Awhile back I decided to rank the expeditions that The Exploration Group had been commissioned to guide since our beginning in 2008. I ranked them in three categories: most successful, average success and those that for whatever reason had not reached their full potential.

In the category of most successful I evaluated which ones had the highest success in my estimation. I considered which one had the most benefit to the general public, which one I enjoyed the most and which one was exceeding the expectations of the client.

There was one expedition that rose above all the rest. The organization’s staff and board of directors loved what was happening. The organization itself had developed a new department because of what they had set out to do. Sales and public opinion skyrocketed beyond expectations.

Two months after my fun ranking exercise, the leadership of this organization eliminated everything the commission had accomplished. In a sense they made all the explorers walk the plank.

Initially there was disbelief, then shock moved to bewilderment. The sheer disappointment was overwhelming.
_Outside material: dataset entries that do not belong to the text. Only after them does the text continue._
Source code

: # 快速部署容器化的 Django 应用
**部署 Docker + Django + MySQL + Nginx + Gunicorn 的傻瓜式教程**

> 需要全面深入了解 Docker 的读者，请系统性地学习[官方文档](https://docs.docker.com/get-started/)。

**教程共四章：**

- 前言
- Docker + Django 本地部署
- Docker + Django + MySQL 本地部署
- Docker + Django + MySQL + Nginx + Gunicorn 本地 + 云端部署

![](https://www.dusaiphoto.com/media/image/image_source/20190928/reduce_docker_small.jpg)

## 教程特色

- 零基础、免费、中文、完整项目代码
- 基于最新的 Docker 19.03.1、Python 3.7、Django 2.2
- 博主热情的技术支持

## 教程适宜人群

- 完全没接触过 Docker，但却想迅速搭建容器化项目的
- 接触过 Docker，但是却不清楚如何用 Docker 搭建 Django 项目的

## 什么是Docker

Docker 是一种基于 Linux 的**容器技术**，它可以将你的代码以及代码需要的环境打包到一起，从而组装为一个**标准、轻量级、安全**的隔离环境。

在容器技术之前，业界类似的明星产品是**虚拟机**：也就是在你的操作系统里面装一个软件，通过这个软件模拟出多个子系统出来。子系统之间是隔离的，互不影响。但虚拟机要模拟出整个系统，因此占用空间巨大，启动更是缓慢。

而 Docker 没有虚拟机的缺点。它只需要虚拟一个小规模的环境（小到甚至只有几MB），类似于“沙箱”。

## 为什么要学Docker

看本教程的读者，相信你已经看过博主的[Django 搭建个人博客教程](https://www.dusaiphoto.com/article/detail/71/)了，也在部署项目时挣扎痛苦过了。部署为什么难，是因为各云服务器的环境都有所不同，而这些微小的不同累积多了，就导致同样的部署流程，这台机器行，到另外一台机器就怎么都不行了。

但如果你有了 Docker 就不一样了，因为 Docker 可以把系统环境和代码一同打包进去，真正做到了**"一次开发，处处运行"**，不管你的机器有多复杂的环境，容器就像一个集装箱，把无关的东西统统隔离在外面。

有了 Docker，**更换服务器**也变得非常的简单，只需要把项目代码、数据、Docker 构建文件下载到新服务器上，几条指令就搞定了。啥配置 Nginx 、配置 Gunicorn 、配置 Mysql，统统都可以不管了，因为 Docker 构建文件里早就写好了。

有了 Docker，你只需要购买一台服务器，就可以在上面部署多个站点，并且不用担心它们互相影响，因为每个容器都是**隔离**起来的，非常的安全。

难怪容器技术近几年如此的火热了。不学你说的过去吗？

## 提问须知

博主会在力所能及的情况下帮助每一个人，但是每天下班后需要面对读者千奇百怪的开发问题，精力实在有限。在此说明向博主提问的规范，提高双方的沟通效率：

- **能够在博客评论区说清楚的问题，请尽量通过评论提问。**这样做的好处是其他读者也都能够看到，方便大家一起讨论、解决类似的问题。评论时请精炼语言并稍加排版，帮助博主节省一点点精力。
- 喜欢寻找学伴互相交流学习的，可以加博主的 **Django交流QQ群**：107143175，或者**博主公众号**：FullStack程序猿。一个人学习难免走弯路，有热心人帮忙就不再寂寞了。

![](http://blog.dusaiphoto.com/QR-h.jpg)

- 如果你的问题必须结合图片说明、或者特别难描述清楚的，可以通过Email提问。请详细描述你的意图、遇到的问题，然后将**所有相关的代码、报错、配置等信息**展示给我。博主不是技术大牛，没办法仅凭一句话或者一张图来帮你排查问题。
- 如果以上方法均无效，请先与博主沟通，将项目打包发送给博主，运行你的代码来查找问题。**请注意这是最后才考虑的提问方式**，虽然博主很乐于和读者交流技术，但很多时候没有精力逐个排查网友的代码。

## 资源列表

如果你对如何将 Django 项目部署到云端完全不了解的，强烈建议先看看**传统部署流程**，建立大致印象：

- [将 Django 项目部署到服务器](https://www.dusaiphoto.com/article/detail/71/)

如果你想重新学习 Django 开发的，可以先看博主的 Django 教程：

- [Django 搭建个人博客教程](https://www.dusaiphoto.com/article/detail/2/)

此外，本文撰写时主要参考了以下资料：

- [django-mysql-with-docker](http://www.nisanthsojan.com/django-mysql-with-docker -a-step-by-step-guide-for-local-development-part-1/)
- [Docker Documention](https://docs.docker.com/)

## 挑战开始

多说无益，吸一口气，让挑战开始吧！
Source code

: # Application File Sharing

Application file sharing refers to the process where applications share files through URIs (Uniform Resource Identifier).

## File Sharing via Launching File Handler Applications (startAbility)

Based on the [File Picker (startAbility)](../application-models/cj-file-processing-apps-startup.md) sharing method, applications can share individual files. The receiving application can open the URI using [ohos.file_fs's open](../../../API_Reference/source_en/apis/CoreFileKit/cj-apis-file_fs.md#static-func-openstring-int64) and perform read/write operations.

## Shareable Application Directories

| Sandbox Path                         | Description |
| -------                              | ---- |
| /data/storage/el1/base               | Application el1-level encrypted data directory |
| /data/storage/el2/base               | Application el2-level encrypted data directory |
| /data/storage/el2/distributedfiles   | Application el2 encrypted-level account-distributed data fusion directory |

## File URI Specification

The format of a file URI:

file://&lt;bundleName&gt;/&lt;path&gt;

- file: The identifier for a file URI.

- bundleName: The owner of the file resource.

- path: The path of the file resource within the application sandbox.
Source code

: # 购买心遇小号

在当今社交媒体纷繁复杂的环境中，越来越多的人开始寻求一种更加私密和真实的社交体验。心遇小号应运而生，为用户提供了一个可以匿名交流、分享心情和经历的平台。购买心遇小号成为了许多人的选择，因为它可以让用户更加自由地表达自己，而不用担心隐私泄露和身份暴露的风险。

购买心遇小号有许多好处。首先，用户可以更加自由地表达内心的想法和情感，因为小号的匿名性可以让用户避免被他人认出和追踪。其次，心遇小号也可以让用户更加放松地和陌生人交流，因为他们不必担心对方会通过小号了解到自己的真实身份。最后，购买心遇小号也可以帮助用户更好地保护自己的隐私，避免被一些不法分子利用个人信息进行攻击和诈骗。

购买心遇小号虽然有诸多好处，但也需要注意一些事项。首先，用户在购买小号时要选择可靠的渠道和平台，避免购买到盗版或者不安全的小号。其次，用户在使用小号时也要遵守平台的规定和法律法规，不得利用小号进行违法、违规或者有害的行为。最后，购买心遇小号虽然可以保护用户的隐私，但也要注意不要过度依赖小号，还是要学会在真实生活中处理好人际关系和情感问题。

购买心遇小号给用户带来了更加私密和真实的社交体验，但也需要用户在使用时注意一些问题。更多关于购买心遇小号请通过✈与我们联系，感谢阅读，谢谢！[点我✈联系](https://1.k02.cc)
The leadership of the organization had set out with an objective to do something significant. It turns out that perhaps they were looking to maintain the status quo. They did not want change if change meant that they needed to grow beyond the lifetime of the current stakeholders.

In hindsight it was not surprising. They had an established way of doing business and it had been successful up until this point. They were generating revenue, generating the attention they wanted and it was all under tight control. In a sense they wanted a navy with one ship and one captain with no room for aspiring lieutenants to grow. It’s not the choice I would've made. But as the commissioners of the expedition it was a choice that was well within their realm to decide.

In a free market, ideas and products are allowed to flourish and grow and find their place. In a real market economy when a new idea is conceived— but it doesn’t fit in the current organization— it is often spun off to become its own entity and find its home. A wholly owned subsidiary or a partner organization is often birthed.

When organizations are only looking in the rearview mirror and not toward the future they kill the ideas that are a perceived as a threat to their legacy. In the process they can also eliminate their future.

The Exploration Group has put forward many ideas over the years. Many were really good and would have benefited the organizations that commissioned us. But it's up to the commissioner to say, “Yes that's the direction we want to go.” Or “No it's not the direction we want to go.”

The organization didn’t fear failure. It feared change. Failure was acceptable because it did not change the status quo. By extension the biggest fear was success because there was no room for change when success challenged a comfortable status quo.